James, the fourth pick in last April's draft, has been even more of a weapon than versatile halfback Marshall Faulk, a Pro Bowl player in '98 whom the Colts traded to the St. Louis Rams two days before the draft. James and Harrison, a fourth-year player who ranks first in the NFL in receiving yards (996) and touchdown catches (11) and is tied for the league lead in receptions (64), are hard workers who have grown accustomed to Manning's pace. "I see exactly the same thing from those three in practice that I saw with Steve Young and Jerry Rice in San Francisco," says Indianapolis defensive end Mark Thomas, who was with the 49ers from 1992 to '94. "Peyton prepares like a champion, and it rubs off."
Manning's upside seems boundless. There are no more concerns about his arm strength, and his lack of mobility is offset by his rapid release and his ability to slide away from pocket pressure. If this description resembles that of a certain future Hall of Fame quarterback in Manning's division, the comparison is not far-fetched. "Marino came in and made a quick impact," says Bills defensive coordinator Ted Cottrell. "This guy's the same way. He's going to take Marino's spot."
Like Marino, Manning is difficult to sack. The Colts, who allowed an AFC-worst 62 sacks in '97, gave up only 22 in Manning's rookie year despite facing frequent blitzes; Indy has surrendered just seven through nine games this season.

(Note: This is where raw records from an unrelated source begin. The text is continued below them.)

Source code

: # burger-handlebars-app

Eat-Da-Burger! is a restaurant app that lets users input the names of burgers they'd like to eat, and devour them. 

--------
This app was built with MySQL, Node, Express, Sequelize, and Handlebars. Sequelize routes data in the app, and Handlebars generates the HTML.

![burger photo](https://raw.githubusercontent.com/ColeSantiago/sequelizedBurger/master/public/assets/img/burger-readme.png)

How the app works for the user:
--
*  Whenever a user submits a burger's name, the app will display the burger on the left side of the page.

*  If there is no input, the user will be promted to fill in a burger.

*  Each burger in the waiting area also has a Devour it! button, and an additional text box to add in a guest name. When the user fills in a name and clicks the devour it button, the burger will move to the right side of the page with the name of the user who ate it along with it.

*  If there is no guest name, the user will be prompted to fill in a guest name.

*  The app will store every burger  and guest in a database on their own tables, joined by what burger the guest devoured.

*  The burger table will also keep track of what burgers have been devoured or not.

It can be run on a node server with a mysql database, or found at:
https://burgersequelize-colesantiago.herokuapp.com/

Arians says Manning's footwork and other mechanics have improved, as has his ability to read defenses. "Of all his strengths, his greatest asset is that he gets the ball to the right person," Patriots defensive coordinator Steve Sidwell says. "He may rewrite the record books before he's finished."
For now there's a youthful awkwardness to Manning that makes him seem more human than the typical preordained superstar. His calculated efforts to maintain that good-guy image are counterbalanced by an unrefined strand of sincerity that comes out when his guard is down. Last March, on the night before Cooper's wedding, Peyton, the best man, recited a rhyming poem he'd written that lacked the sarcasm and zingers usually reserved for rehearsal-dinner pronouncements. "It was long, a little corny and very touching," Cooper recalls. "He speaks from the heart when it really matters, and you've got to admire a guy for that."
Thompson certainly does. How else, she wonders, could she have fallen for a lanky dude who showed up for a date wearing an all-denim outfit and thought he looked sharp? "He's a very genuine and real person, but not everyone sees that," she says. "Even if he wasn't a big star with a famous father, he'd still hold back in public because that's his personality. He knows what he wants, and he has a passion for it. Football makes him happy."